O presidente do Senado acrescentou que tentou uma composição com a Câmara, “dividindo” a matéria e fazendo um substitutivo, que seria relatado por Rogério Carvalho (PT-SE) como relator. Mas, segundo ele, o presidente da Câmara, Rodrigo Maia (DEM-RJ), não aceitou a sugestão.

“Então, está vencida a tese do substitutivo. Não tem mais relator da matéria”, afirmou Alcolumbre. “Vou retirar da sessão de hoje a Medida Provisória 905 e não vou dar garantia que ela estará pautada na segunda.” Ele apenas admitiu a possibilidade de um entendimento durante o fim de semana.

Editada em novembro, a MP altera vários itens da CLT com o objetivo anunciado de estimular o primeiro emprego de jovens de 18 a 29 anos. Comissão mista (deputados e senadores) modificaram o texto original: a alíquota do FGTS, por exemplo, cairia de 8% para 2%, mas foi mantida integralmente. A contribuição previdenciária no seguro-desemprego passou de obrigatória a opcional.

Retrocesso

A MP cria a chamada Carteira de Trabalho Verde e Amarela (CTVA), uma modalidade de contratação voltada para jovens com idade entre 18 e 29 anos e com redução de direitos trabalhistas em relação às regras atuais aplicadas pelo mercado.

No parecer aprovado pelos deputados, o relator da MP, Christino Aureo (PP-RJ), acrescentou que a medida valerá também para trabalhadores que têm acima de 55 anos, desempregados há pelo menos 12 meses e trabalhadores rurais.

Para os novos contratos, o pagamento mensal deverá seguir o teto de um salário mínimo e meio, o equivalente a R$ 1.558,50. A MP vale até 31 de dezembro de 2022, mas como os contratos devem ser de 24 meses, podem ultrapassar a validade da medida dependendo do momento em que for iniciado.

A proposta implementa ainda uma série de mudanças na relação entre patrão e empregado. Entre elas, está a isenção de contribuição previdenciária e das taxas pagas pelo empregador às entidades do Sistema S (Senai, Sesc, Sesi e Senac). O relator retirou a redução do Fundo de Garantia do Tempo de Serviço (FGTS), que iria para 2% do salário, mas agora permanece em 8%. 

De acordo com texto aprovado, o trabalhador demitido sem justa causa não tem direito à metade do salário correspondente até o fim do contrato, como previsto pela Consolidação das Leis do Trabalho (CLT).

As empresas poderão aplicar esse tipo de contrato a 25% dos trabalhadores. Aos empregadores que possuem até 10 trabalhadores, a restrição diminui para 20%. A MP veta esse modelo de contratação aos trabalhadores que já estão em atuação com outras formas de contrato em até pelo menos 180 dias antes de demissão.

Caso o empregado tenha sido contratado anteriormente como menor aprendiz ou por trabalho intermitente e avulso, no entanto, a contratação por meio da Carteira de Trabalho Verde e Amarela está liberada. O relator manteve o trecho que considera acidente de trabalho, no percurso casa-emprego, somente caso ocorra em veículo do empregador.

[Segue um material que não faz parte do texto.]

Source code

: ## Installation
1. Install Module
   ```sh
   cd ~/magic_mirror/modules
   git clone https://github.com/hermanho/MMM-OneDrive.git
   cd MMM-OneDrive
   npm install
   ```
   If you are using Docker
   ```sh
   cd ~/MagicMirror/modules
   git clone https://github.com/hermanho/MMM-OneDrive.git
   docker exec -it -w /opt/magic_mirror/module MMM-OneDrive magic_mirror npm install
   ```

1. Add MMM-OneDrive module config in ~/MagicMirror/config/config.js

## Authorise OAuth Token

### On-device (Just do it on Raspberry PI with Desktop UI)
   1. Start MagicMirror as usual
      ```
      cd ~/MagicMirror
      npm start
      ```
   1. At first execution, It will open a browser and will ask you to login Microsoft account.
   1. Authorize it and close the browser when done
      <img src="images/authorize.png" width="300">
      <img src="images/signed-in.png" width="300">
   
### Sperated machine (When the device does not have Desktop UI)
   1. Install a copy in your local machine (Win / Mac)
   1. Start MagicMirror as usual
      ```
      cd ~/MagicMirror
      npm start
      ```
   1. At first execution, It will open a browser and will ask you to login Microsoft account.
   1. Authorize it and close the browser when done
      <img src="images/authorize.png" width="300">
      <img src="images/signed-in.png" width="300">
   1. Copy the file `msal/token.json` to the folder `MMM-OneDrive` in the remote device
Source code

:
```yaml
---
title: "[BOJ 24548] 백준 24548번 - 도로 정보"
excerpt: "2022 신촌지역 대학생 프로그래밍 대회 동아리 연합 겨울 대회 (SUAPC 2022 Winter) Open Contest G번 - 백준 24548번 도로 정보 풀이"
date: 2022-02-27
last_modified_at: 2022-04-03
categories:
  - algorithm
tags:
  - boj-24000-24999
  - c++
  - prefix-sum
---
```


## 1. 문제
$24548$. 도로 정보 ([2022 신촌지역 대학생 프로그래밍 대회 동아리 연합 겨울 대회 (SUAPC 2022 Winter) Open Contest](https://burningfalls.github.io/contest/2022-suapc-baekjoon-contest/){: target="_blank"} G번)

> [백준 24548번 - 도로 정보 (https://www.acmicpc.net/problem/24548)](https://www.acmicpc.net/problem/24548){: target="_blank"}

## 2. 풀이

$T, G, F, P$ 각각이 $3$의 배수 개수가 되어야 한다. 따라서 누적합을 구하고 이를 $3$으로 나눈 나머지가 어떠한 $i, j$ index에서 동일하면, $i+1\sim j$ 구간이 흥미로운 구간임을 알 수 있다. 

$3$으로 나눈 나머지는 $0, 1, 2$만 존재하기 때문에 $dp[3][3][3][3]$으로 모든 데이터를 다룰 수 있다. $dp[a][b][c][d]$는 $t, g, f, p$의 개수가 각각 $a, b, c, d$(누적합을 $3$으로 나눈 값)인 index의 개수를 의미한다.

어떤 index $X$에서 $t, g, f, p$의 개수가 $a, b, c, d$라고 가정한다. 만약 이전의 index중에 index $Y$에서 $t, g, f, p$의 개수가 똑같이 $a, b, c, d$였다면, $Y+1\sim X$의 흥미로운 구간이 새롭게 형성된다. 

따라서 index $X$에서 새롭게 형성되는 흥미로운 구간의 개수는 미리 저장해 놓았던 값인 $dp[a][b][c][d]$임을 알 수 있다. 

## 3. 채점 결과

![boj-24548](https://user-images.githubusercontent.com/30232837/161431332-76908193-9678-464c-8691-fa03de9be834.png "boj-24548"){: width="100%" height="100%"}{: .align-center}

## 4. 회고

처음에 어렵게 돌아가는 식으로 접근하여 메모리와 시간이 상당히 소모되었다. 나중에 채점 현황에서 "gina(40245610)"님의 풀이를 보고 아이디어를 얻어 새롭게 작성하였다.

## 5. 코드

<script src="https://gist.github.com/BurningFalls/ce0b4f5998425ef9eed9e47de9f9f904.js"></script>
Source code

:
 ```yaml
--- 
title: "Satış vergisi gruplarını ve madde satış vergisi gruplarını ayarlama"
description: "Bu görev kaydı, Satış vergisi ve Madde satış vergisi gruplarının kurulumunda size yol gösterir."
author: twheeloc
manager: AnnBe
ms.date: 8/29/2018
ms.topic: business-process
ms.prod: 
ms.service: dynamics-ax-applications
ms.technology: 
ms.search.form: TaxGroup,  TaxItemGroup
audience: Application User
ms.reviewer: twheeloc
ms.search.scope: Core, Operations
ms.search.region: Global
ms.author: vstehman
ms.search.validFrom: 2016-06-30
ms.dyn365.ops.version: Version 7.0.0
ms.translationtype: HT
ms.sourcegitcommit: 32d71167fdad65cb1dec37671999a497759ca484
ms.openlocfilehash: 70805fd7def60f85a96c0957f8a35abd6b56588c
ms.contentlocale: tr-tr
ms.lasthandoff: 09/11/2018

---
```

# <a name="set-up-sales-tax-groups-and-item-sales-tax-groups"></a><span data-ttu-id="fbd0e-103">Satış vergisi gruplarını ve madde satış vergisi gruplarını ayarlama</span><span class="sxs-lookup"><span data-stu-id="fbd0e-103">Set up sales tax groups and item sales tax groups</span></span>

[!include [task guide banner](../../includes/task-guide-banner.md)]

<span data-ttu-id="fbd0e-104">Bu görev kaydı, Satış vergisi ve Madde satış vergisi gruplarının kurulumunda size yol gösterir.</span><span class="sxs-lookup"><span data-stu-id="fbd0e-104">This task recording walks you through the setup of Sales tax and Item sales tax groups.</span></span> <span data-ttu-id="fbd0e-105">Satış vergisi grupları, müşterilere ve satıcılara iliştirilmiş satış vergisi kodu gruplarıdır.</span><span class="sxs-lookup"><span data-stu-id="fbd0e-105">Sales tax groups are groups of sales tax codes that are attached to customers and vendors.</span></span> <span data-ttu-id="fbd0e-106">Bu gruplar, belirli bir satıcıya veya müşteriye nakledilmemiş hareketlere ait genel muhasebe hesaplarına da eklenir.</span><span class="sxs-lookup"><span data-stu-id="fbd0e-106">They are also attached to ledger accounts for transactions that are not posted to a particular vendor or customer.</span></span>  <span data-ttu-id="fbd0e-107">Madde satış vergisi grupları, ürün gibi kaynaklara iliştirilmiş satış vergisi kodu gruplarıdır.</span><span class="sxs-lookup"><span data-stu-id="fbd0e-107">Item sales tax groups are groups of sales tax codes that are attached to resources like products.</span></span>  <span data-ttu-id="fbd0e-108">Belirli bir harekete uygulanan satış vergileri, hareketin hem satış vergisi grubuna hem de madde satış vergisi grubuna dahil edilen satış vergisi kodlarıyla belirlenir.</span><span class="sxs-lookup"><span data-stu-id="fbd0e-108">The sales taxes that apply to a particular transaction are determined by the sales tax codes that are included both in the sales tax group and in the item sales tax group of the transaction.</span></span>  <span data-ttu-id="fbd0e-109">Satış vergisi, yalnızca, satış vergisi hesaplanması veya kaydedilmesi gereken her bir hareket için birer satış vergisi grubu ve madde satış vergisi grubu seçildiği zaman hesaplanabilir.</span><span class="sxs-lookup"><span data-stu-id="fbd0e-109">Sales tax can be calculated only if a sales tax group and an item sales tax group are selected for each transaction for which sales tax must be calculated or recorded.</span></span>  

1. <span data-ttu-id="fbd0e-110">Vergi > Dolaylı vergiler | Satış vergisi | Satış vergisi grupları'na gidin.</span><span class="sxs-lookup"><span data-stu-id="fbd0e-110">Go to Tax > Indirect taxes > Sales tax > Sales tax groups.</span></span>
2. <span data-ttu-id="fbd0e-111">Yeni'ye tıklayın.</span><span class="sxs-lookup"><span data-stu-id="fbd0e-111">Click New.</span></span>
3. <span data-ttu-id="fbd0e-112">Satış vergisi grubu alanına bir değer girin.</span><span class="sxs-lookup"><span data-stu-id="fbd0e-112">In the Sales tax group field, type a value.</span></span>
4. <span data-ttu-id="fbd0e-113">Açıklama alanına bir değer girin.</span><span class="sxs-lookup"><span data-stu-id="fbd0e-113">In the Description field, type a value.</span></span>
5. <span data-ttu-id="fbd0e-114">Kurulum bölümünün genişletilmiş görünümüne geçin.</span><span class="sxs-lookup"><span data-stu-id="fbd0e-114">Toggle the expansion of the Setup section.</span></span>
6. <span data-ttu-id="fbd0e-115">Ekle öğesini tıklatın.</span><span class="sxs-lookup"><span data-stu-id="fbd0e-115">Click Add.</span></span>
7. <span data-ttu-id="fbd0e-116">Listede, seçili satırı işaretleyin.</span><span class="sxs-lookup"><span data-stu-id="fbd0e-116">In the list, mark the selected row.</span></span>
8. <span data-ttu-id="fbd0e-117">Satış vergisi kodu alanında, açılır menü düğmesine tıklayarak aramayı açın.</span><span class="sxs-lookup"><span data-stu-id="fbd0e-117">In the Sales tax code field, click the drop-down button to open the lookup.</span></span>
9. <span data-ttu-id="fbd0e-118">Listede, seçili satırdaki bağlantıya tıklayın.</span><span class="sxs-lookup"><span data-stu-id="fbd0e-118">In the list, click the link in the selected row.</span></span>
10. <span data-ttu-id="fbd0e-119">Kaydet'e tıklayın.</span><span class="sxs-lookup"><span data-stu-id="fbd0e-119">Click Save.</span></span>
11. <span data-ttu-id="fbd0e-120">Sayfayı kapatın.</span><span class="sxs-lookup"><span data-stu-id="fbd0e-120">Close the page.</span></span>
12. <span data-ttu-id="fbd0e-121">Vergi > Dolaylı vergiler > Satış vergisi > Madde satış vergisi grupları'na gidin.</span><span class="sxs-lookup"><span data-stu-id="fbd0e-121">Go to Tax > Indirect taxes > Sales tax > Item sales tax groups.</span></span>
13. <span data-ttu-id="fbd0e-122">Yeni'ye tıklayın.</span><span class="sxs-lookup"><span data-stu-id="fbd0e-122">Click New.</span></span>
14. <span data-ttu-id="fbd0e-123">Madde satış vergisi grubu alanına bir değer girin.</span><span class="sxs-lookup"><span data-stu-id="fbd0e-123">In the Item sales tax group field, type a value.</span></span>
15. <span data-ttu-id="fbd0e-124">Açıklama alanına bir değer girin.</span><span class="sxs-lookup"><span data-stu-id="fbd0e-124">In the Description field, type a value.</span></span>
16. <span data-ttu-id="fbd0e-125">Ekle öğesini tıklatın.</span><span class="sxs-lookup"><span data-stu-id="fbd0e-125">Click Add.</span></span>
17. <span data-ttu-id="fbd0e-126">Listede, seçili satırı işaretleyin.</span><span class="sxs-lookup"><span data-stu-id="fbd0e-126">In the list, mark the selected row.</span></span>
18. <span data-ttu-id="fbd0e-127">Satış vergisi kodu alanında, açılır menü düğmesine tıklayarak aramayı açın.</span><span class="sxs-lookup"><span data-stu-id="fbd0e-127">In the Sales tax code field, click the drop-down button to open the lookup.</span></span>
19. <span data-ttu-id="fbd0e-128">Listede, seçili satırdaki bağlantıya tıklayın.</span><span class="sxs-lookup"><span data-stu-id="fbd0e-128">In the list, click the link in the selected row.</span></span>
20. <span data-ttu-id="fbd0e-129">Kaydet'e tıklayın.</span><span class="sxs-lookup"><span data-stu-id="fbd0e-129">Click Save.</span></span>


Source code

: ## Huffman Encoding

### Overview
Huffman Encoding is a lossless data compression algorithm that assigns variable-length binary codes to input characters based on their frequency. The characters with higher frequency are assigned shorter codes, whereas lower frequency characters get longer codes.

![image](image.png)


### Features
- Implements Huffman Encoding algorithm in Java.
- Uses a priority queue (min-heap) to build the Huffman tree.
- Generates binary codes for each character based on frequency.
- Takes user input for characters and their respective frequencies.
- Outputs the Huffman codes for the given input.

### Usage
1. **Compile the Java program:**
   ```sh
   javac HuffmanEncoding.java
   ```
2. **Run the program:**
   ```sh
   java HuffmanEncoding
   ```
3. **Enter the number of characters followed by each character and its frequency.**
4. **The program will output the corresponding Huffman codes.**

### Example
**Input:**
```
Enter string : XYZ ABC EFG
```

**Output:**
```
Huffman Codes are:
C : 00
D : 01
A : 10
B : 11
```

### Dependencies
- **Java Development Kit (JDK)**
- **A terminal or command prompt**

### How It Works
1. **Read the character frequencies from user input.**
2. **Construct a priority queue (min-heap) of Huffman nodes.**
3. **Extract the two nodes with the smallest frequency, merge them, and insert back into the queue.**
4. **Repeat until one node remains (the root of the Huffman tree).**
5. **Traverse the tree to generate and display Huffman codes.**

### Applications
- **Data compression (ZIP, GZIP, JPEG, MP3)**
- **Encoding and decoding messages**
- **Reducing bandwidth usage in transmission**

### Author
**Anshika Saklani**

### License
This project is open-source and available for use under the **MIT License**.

Fazendo as contas, ao empresariado haverá uma economia de 70% dos encargos, de 39,5% para 12,1% sobre a folha. “Fica evidente que isso é pra melhorar a situação patronal, enquanto, para o trabalhador, não vai gerar emprego nenhum. O que estamos assistindo, na verdade, é uma precarização”, bradou o deputado Ivan Valente (Psol-SP).

“Essa MP segue uma visão escravocrata da elite brasileira, que acha que ter emprego é trabalhar por um prato de comida”, disse a deputada Jandira Feghali (PCdoB-RJ).

Para o Dieese, a aprovação da MP trará aumento da rotatividade, com demissão daqueles que ganham mais para serem substituídos por trabalhadores contratados pelo novo modelo.

A rotatividade vai crescer inclusive entre trabalhadores mais experientes, e a massa salarial cairá, dificultando a retomada da economia no pós-pandemia. A avaliação é do diretor técnico do Dieese, Fausto Augusto Junior. Para ele, trata-se de mais uma “reforma” que retira direitos do trabalhador e não deveria estar sendo discutida no contexto atual.

“No meio dessa pandemia, o que vamos assistir é demissão de um lado e depois reposição com contratação através desse maldito contrato verde e amarelo. Incentiva um processo de contratação a partir de uma base tanto de salário quanto de direitos muito menor. É preocupante neste momento. Não dá para votar questões extraordinárias no meio disso tudo”, afirmou Fausto.